(GIVEN INFORMATION begins)
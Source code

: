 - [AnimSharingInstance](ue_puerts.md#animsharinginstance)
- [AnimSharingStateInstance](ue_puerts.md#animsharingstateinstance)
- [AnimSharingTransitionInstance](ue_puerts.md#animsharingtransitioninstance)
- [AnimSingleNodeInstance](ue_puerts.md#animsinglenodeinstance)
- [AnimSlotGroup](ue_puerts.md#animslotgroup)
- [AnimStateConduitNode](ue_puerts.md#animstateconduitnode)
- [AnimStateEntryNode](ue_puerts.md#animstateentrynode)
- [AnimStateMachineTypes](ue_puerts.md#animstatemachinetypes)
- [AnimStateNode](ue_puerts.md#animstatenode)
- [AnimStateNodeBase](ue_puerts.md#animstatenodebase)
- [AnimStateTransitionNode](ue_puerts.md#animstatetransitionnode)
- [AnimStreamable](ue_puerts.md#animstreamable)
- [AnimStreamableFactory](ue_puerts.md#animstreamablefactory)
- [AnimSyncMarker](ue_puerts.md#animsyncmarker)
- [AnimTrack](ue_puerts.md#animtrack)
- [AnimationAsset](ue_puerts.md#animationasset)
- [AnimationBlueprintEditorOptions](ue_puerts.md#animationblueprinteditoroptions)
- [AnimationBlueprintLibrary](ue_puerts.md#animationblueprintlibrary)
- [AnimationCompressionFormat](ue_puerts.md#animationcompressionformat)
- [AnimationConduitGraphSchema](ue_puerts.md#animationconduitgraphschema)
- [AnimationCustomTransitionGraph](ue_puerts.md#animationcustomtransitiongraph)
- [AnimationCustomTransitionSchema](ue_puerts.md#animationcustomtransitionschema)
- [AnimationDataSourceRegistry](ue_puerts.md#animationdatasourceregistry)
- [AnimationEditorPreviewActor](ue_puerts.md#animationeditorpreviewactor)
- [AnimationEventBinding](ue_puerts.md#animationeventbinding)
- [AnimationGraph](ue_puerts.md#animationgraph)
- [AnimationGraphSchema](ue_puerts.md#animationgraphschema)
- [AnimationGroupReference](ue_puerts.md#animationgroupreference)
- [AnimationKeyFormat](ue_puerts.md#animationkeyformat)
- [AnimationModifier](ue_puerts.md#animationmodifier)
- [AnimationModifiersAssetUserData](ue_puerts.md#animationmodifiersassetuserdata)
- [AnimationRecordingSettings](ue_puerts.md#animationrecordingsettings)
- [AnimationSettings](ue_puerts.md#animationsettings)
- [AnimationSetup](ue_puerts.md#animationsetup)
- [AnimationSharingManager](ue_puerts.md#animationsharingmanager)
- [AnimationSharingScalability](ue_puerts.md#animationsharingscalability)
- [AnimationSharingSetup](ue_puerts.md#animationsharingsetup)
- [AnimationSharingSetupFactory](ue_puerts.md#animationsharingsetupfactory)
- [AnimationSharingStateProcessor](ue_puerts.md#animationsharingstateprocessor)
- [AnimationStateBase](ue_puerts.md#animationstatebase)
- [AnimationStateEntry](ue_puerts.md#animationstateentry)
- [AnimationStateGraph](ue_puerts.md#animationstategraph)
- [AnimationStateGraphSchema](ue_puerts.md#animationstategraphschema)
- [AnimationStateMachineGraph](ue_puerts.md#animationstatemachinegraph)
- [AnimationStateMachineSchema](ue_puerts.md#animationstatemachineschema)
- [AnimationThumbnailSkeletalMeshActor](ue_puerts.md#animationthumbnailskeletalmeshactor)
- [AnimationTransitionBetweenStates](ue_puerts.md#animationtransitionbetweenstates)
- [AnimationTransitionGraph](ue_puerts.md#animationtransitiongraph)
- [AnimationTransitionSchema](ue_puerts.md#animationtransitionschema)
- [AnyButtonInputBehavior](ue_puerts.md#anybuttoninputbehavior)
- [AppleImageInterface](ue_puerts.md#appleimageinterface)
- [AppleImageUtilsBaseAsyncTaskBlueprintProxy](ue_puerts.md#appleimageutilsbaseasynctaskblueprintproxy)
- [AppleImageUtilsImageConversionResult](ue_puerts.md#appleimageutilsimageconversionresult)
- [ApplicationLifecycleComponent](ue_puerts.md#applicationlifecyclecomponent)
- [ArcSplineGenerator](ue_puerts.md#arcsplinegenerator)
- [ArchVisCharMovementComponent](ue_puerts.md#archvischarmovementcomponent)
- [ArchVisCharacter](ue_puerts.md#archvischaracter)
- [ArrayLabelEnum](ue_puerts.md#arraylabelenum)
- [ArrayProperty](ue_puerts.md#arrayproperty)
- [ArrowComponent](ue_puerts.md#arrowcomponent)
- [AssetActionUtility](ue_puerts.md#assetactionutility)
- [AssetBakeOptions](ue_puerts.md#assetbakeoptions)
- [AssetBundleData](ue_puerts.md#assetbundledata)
(GIVEN INFORMATION ends)
● BRIEF: Word for word, copy out all of the data shown above.

● RESULT:
Source code

: - [AnimSharingInstance](ue_puerts.md#animsharinginstance)
- [AnimSharingStateInstance](ue_puerts.md#animsharingstateinstance)
- [AnimSharingTransitionInstance](ue_puerts.md#animsharingtransitioninstance)
- [AnimSingleNodeInstance](ue_puerts.md#animsinglenodeinstance)
- [AnimSlotGroup](ue_puerts.md#animslotgroup)
- [AnimStateConduitNode](ue_puerts.md#animstateconduitnode)
- [AnimStateEntryNode](ue_puerts.md#animstateentrynode)
- [AnimStateMachineTypes](ue_puerts.md#animstatemachinetypes)
- [AnimStateNode](ue_puerts.md#animstatenode)
- [AnimStateNodeBase](ue_puerts.md#animstatenodebase)
- [AnimStateTransitionNode](ue_puerts.md#animstatetransitionnode)
- [AnimStreamable](ue_puerts.md#animstreamable)
- [AnimStreamableFactory](ue_puerts.md#animstreamablefactory)
- [AnimSyncMarker](ue_puerts.md#animsyncmarker)
- [AnimTrack](ue_puerts.md#animtrack)
- [AnimationAsset](ue_puerts.md#animationasset)
- [AnimationBlueprintEditorOptions](ue_puerts.md#animationblueprinteditoroptions)
- [AnimationBlueprintLibrary](ue_puerts.md#animationblueprintlibrary)
- [AnimationCompressionFormat](ue_puerts.md#animationcompressionformat)
- [AnimationConduitGraphSchema](ue_puerts.md#animationconduitgraphschema)
- [AnimationCustomTransitionGraph](ue_puerts.md#animationcustomtransitiongraph)
- [AnimationCustomTransitionSchema](ue_puerts.md#animationcustomtransitionschema)
- [AnimationDataSourceRegistry](ue_puerts.md#animationdatasourceregistry)
- [AnimationEditorPreviewActor](ue_puerts.md#animationeditorpreviewactor)
- [AnimationEventBinding](ue_puerts.md#animationeventbinding)
- [AnimationGraph](ue_puerts.md#animationgraph)
- [AnimationGraphSchema](ue_puerts.md#animationgraphschema)
- [AnimationGroupReference](ue_puerts.md#animationgroupreference)
- [AnimationKeyFormat](ue_puerts.md#animationkeyformat)
- [AnimationModifier](ue_puerts.md#animationmodifier)
- [AnimationModifiersAssetUserData](ue_puerts.md#animationmodifiersassetuserdata)
- [AnimationRecordingSettings](ue_puerts.md#animationrecordingsettings)
- [AnimationSettings](ue_puerts.md#animationsettings)
- [AnimationSetup](ue_puerts.md#animationsetup)
- [AnimationSharingManager](ue_puerts.md#animationsharingmanager)
- [AnimationSharingScalability](ue_puerts.md#animationsharingscalability)
- [AnimationSharingSetup](ue_puerts.md#animationsharingsetup)
- [AnimationSharingSetupFactory](ue_puerts.md#animationsharingsetupfactory)
- [AnimationSharingStateProcessor](ue_puerts.md#animationsharingstateprocessor)
- [AnimationStateBase](ue_puerts.md#animationstatebase)
- [AnimationStateEntry](ue_puerts.md#animationstateentry)
- [AnimationStateGraph](ue_puerts.md#animationstategraph)
- [AnimationStateGraphSchema](ue_puerts.md#animationstategraphschema)
- [AnimationStateMachineGraph](ue_puerts.md#animationstatemachinegraph)
- [AnimationStateMachineSchema](ue_puerts.md#animationstatemachineschema)
- [AnimationThumbnailSkeletalMeshActor](ue_puerts.md#animationthumbnailskeletalmeshactor)
- [AnimationTransitionBetweenStates](ue_puerts.md#animationtransitionbetweenstates)
- [AnimationTransitionGraph](ue_puerts.md#animationtransitiongraph)
- [AnimationTransitionSchema](ue_puerts.md#animationtransitionschema)
- [AnyButtonInputBehavior](ue_puerts.md#anybuttoninputbehavior)
- [AppleImageInterface](ue_puerts.md#appleimageinterface)
- [AppleImageUtilsBaseAsyncTaskBlueprintProxy](ue_puerts.md#appleimageutilsbaseasynctaskblueprintproxy)
- [AppleImageUtilsImageConversionResult](ue_puerts.md#appleimageutilsimageconversionresult)
- [ApplicationLifecycleComponent](ue_puerts.md#applicationlifecyclecomponent)
- [ArcSplineGenerator](ue_puerts.md#arcsplinegenerator)
- [ArchVisCharMovementComponent](ue_puerts.md#archvischarmovementcomponent)
- [ArchVisCharacter](ue_puerts.md#archvischaracter)
- [ArrayLabelEnum](ue_puerts.md#arraylabelenum)
- [ArrayProperty](ue_puerts.md#arrayproperty)
- [ArrowComponent](ue_puerts.md#arrowcomponent)
- [AssetActionUtility](ue_puerts.md#assetactionutility)
- [AssetBakeOptions](ue_puerts.md#assetbakeoptions)
- [AssetBundleData](ue_puerts.md#assetbundledata)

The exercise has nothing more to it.